No pan dulce for you
I’ve shared one meal with Andrea Harris, and no, we didn’t go out for something Mexican:
I don’t see what the big deal is about Mexican food. Just about everyone I know is obsessed with the stuff. “What’ll we eat tonight?” “Let’s go out for Mexican!” Said with the gleaming eyes of fanatics. And then we end up [at] some Fake-Mex place like Chili’s. But like I said, I’ve eaten the more authentic cuisine (when I lived in Miami there was the little place in Little Havana, of all neighborhoods, which was owned and run by Mexicans from Mexico, stocked with Mexican sodas and all kinds of things, where the food was the real stuff; and it was good too — all at a little hole-in-the-wall place).

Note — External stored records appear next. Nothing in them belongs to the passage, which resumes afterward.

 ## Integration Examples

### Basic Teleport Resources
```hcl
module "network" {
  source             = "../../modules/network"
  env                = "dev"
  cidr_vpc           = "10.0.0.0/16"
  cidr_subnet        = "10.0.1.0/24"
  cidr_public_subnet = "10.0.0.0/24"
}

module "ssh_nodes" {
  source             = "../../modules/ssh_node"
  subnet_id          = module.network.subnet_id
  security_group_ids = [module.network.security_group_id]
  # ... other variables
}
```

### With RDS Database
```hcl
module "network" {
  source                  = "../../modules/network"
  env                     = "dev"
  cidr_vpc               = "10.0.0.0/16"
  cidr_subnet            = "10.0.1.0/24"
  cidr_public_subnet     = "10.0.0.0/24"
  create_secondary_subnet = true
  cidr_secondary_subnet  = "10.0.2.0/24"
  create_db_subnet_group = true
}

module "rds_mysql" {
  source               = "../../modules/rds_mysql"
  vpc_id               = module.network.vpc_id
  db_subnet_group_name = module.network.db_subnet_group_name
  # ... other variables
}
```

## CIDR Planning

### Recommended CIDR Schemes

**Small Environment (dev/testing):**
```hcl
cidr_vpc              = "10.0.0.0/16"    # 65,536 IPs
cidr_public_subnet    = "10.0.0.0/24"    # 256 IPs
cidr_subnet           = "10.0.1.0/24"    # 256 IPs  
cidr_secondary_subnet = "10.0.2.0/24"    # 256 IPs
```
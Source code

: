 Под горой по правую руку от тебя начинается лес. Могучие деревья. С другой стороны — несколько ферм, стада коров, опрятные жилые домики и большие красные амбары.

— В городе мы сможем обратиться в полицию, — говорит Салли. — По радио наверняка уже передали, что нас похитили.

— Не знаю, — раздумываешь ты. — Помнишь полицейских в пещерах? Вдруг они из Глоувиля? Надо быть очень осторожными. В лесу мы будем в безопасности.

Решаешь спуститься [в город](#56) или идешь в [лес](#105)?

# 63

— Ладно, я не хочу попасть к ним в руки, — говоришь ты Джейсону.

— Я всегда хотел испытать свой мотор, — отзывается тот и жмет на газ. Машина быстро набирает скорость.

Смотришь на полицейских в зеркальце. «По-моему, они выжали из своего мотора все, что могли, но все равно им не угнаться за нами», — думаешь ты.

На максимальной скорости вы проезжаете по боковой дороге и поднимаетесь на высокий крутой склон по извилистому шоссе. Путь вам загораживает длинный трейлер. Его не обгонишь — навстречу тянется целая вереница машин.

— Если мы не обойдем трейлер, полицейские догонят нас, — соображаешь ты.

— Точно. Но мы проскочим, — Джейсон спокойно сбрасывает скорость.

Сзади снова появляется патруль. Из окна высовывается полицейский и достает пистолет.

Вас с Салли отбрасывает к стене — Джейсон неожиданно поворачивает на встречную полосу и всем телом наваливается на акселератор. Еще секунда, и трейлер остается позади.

But I don’t see what’s so special about it. It’s basically the same heavy peasant fare that people eat the world over — meat, rice, beans — tarted up with hot chilis. I think that’s the draw, the hot chilis: apparently capsaicin is addictive, you build up a resistance to it like to any drug and you need more and more to fulfill your cravings. Also it increases endorphins, just like heroin. But it tastes better than sprinkling heroin on your food.
This is why God in His wisdom gives us ulcers: to get us to lay off the jalapeños, fercrissake.
In this part of the country, anyway, you’re either going to encounter some form of Tex-Mex in a comparatively-sanitary form or something closer to the Real Enchilada in a shadier configuration.
And then there’s Taco Bell, which, says Andrea, is “about as Mexican as apple pie.” Not that you’d care at 1:50 am.